Supplied material

========================================

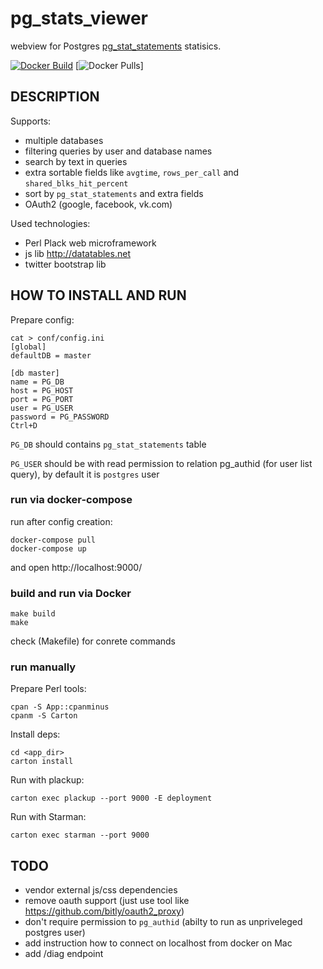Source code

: # pg_stats_viewer

webview for Postgres [pg_stat_statements](https://www.postgresql.org/docs/current/static/pgstatstatements.html) statisics.

[![Docker Build](https://img.shields.io/docker/automated/nordicdyno/pg_stats_viewer.svg)](https://hub.docker.com/r/nordicdyno/pg_stats_viewer/)
[![Docker Pulls](https://img.shields.io/docker/pulls/nordicdyno/pg_stats_viewer.svg)]

## DESCRIPTION

Supports:

* multiple databases
* filtering queries by user and database names
* search by text in queries
* extra sortable fields like `avgtime`, `rows_per_call` and `shared_blks_hit_percent`
* sort by `pg_stat_statements` and extra fields
* OAuth2 (google, facebook, vk.com)

Used technologies:

* Perl Plack web microframework
* js lib http://datatables.net
* twitter bootstrap lib

## HOW TO INSTALL AND RUN

Prepare config:

    cat > conf/config.ini
    [global]
    defaultDB = master

    [db master]
    name = PG_DB
    host = PG_HOST
    port = PG_PORT
    user = PG_USER
    password = PG_PASSWORD
    Ctrl+D

`PG_DB` should contains `pg_stat_statements` table

`PG_USER` should be with read permission to relation pg_authid (for user list query), by default it is `postgres` user

### run via docker-compose

run after config creation:

    docker-compose pull
    docker-compose up

and open http://localhost:9000/

### build and run via Docker

    make build
    make

check (Makefile) for conrete commands

### run manually

Prepare Perl tools:

    cpan -S App::cpanminus
    cpanm -S Carton

Install deps:

    cd <app_dir>
    carton install

Run with plackup:

    carton exec plackup --port 9000 -E deployment

Run with Starman:

    carton exec starman --port 9000

## TODO

* vendor external js/css dependencies
* remove oauth support (just use tool like https://github.com/bitly/oauth2_proxy)
* don't require permission to `pg_authid` (abilty to run as unpriveleged postgres user)
* add instruction how to connect on localhost from docker on Mac
* add /diag endpoint
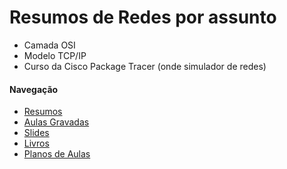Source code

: # Resumos de Redes por assunto

- Camada OSI
- Modelo TCP/IP
- Curso da Cisco Package Tracer (onde simulador de redes)

#### Navegação
- [Resumos](https://github.com/andrenevares/andrenevares/blob/master/redes/resumos/readme.md)
- [Aulas Gravadas](https://github.com/andrenevares/andrenevares/blob/master/redes/aulasGravadas.md)
- [Slides](https://github.com/andrenevares/andrenevares/blob/master/redes/slides.md)
- [Livros](https://github.com/andrenevares/andrenevares/blob/master/redes/livros.md)
- [Planos de Aulas](https://github.com/andrenevares/andrenevares/blob/master/redes/Planos%20de%20Aulas.md)

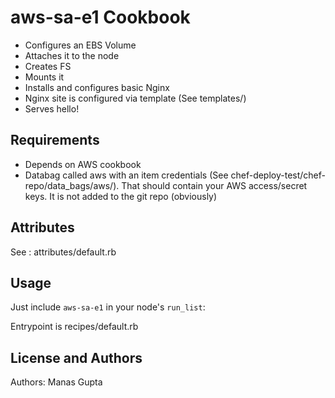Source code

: aws-sa-e1 Cookbook
==================

- Configures an EBS Volume 
- Attaches it to the node
- Creates FS
- Mounts it
- Installs and configures basic Nginx
- Nginx site is configured via template (See templates/)
- Serves hello! 

Requirements
------------
- Depends on AWS cookbook
- Databag called aws with an item credentials (See chef-deploy-test/chef-repo/data_bags/aws/). That should contain your AWS access/secret keys. It is not added to the git repo (obviously)

Attributes
----------
See : attributes/default.rb

Usage
-----

Just include `aws-sa-e1` in your node's `run_list`:

Entrypoint is recipes/default.rb

License and Authors
-------------------
Authors: Manas Gupta
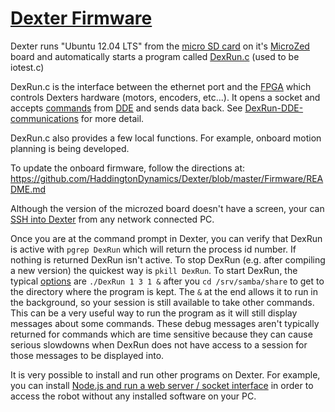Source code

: # [Dexter Firmware](../blob/master/Firmware)

Dexter runs "Ubuntu 12.04 LTS" from the [micro SD card](SD-Card-Image) on it's [MicroZed](MicroZed) board and automatically starts a program called [DexRun.c](../blob/master/Firmware/DexRun.c) (used to be iotest.c)

DexRun.c is the interface between the ethernet port and the [FPGA](Gateware) which controls Dexters hardware (motors, encoders, etc...). It opens a socket and accepts [commands](Command-oplet-instruction) from [DDE](DDE) and sends data back. See [DexRun-DDE-communications](DexRun-DDE-communications) for more detail.

DexRun.c also provides a few local functions. For example, onboard motion planning is being developed. 

To update the onboard firmware, follow the directions at:
https://github.com/HaddingtonDynamics/Dexter/blob/master/Firmware/README.md

Although the version of the microzed board doesn't have a screen, your can [SSH into Dexter](SSH-into-Dexter) from any network connected PC. 

Once you are at the command prompt in Dexter, you can verify that DexRun is active with `pgrep DexRun` which will return the process id number. If nothing is returned DexRun isn't active. To stop DexRun (e.g. after compiling a new version) the quickest way is `pkill DexRun`. To start DexRun, the typical [options](https://github.com/HaddingtonDynamics/Dexter/blob/master/Firmware/README.md#run-the-new-program) are `./DexRun 1 3 1 &` after you `cd /srv/samba/share` to get to the directory where the program is kept. The `&` at the end allows it to run in the background, so your session is still available to take other commands. This can be a very useful way to run the program as it will still display messages about some commands. These debug messages aren't typically returned for commands which are time sensitive because they can cause serious slowdowns when DexRun does not have access to a session for those messages to be displayed into.

It is very possible to install and run other programs on Dexter. For example, you can install [Node.js and run a web server / socket interface](nodejs-webserver) in order to access the robot without any installed software on your PC.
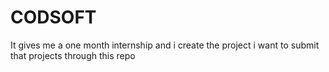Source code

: # CODSOFT
It gives me a one month internship and i create the project i want to submit that projects through this repo
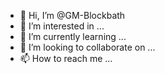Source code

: - 👋 Hi, I’m @GM-Blockbath
- 👀 I’m interested in ...
- 🌱 I’m currently learning ...
- 💞️ I’m looking to collaborate on ...
- 📫 How to reach me ...

<!---
GM-Blockbath/GM-Blockbath is a ✨ special ✨ repository because its `README.md` (this file) appears on your GitHub profile.
You can click the Preview link to take a look at your changes.
--->
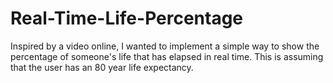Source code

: # Real-Time-Life-Percentage

Inspired by a video online, I wanted to implement a simple way to show the percentage of someone's life that has elapsed in real time. This is assuming that the user has an 80 year life expectancy. 
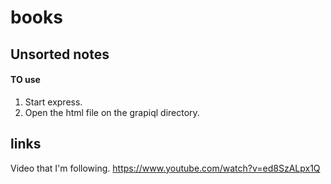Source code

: # books

## Unsorted notes

#### 

#### TO use

1. Start express.
2. Open the html file on the grapiql directory.

## links

Video that I'm following.
https://www.youtube.com/watch?v=ed8SzALpx1Q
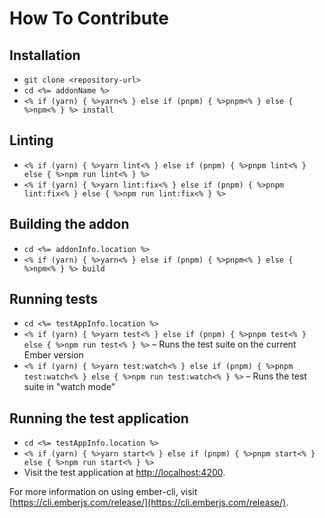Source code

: # How To Contribute

## Installation

* `git clone <repository-url>`
* `cd <%= addonName %>`
* `<% if (yarn) { %>yarn<% } else if (pnpm) { %>pnpm<% } else { %>npm<% } %> install`

## Linting

* `<% if (yarn) { %>yarn lint<% } else if (pnpm) { %>pnpm lint<% } else { %>npm run lint<% } %>`
* `<% if (yarn) { %>yarn lint:fix<% } else if (pnpm) { %>pnpm lint:fix<% } else { %>npm run lint:fix<% } %>`

## Building the addon

* `cd <%= addonInfo.location %>`
* `<% if (yarn) { %>yarn<% } else if (pnpm) { %>pnpm<% } else { %>npm<% } %> build`

## Running tests

* `cd <%= testAppInfo.location %>`
* `<% if (yarn) { %>yarn test<% } else if (pnpm) { %>pnpm test<% } else { %>npm run test<% } %>` – Runs the test suite on the current Ember version
* `<% if (yarn) { %>yarn test:watch<% } else if (pnpm) { %>pnpm test:watch<% } else { %>npm run test:watch<% } %>` – Runs the test suite in "watch mode"

## Running the test application

* `cd <%= testAppInfo.location %>`
* `<% if (yarn) { %>yarn start<% } else if (pnpm) { %>pnpm start<% } else { %>npm run start<% } %>`
* Visit the test application at [http://localhost:4200](http://localhost:4200).

For more information on using ember-cli, visit [https://cli.emberjs.com/release/](https://cli.emberjs.com/release/).
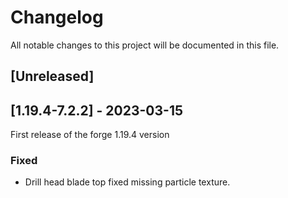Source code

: # Changelog

All notable changes to this project will be documented in this file.

## [Unreleased]

## [1.19.4-7.2.2] - 2023-03-15

First release of the forge 1.19.4 version

### Fixed

- Drill head blade top fixed missing particle texture.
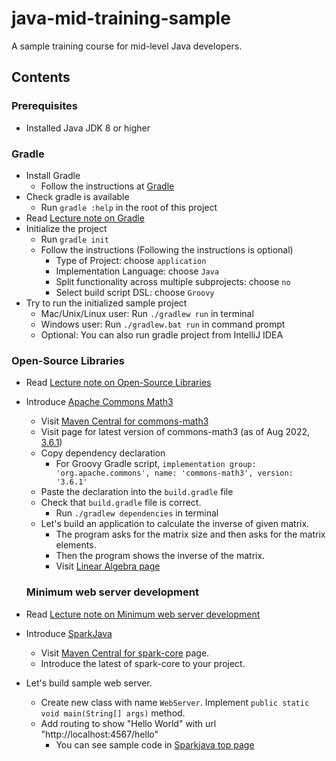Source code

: # java-mid-training-sample
A sample training course for mid-level Java developers.

## Contents

### Prerequisites

* Installed Java JDK 8 or higher

### Gradle

* Install Gradle
  * Follow the instructions at [Gradle](https://gradle.org/install)
* Check gradle is available
  * Run `gradle :help` in the root of this project
* Read [Lecture note on Gradle](./lectures/01_gradle.md)
* Initialize the project
  * Run `gradle init`
  * Follow the instructions (Following the instructions is optional)
    * Type of Project: choose `application`
    * Implementation Language: choose `Java`
    * Split functionality across multiple subprojects: choose `no`
    * Select build script DSL: choose `Groovy`
* Try to run the initialized sample project
  * Mac/Unix/Linux user: Run `./gradlew run` in terminal
  * Windows user: Run `./gradlew.bat run` in command prompt
  * Optional: You can also run gradle project from IntelliJ IDEA

### Open-Source Libraries

* Read [Lecture note on Open-Source Libraries](./lectures/02_open-source-libraries.md)
* Introduce [Apache Commons Math3](https://commons.apache.org/proper/commons-math/)
  * Visit [Maven Central for commons-math3](https://mvnrepository.com/artifact/org.apache.commons/commons-math3)
  * Visit page for latest version of commons-math3 (as of Aug 2022, [3.6.1](https://mvnrepository.com/artifact/org.apache.commons/commons-math3/3.6.1))
  * Copy dependency declaration
    * For Groovy Gradle script, `implementation group: 'org.apache.commons', name: 'commons-math3', version: '3.6.1'`
  * Paste the declaration into the `build.gradle` file
  * Check that `build.gradle` file is correct.
    * Run `./gradlew dependencies` in terminal
  * Let's build an application to calculate the inverse of given matrix.
    * The program asks for the matrix size and then asks for the matrix elements.
    * Then the program shows the inverse of the matrix.
    * Visit [Linear Algebra page](https://commons.apache.org/proper/commons-math/userguide/linear.html)

  ### Minimum web server development
* Read [Lecture note on Minimum web server development](./lectures/03_minimum-web-server-development.md)
* Introduce [SparkJava](https://sparkjava.com/)
  * Visit [Maven Central for spark-core](https://mvnrepository.com/artifact/com.sparkjava/spark-core) page.
  * Introduce the latest of spark-core to your project.
* Let's build sample web server.
  * Create new class with name `WebServer`. Implement `public static void main(String[] args)` method.
  * Add routing to show "Hello World" with url "http://localhost:4567/hello"
    * You can see sample code in [Sparkjava top page](https://sparkjava.com/)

========================================

What the task asks
Display every line of the listing that contains the string "page".

Solution to this exercise
  * Visit page for latest version of commons-math3 (as of Aug 2022, [3.6.1](https://mvnrepository.com/artifact/org.apache.commons/commons-math3/3.6.1))
    * Visit [Linear Algebra page](https://commons.apache.org/proper/commons-math/userguide/linear.html)
  * Visit [Maven Central for spark-core](https://mvnrepository.com/artifact/com.sparkjava/spark-core) page.
    * You can see sample code in [Sparkjava top page](https://sparkjava.com/)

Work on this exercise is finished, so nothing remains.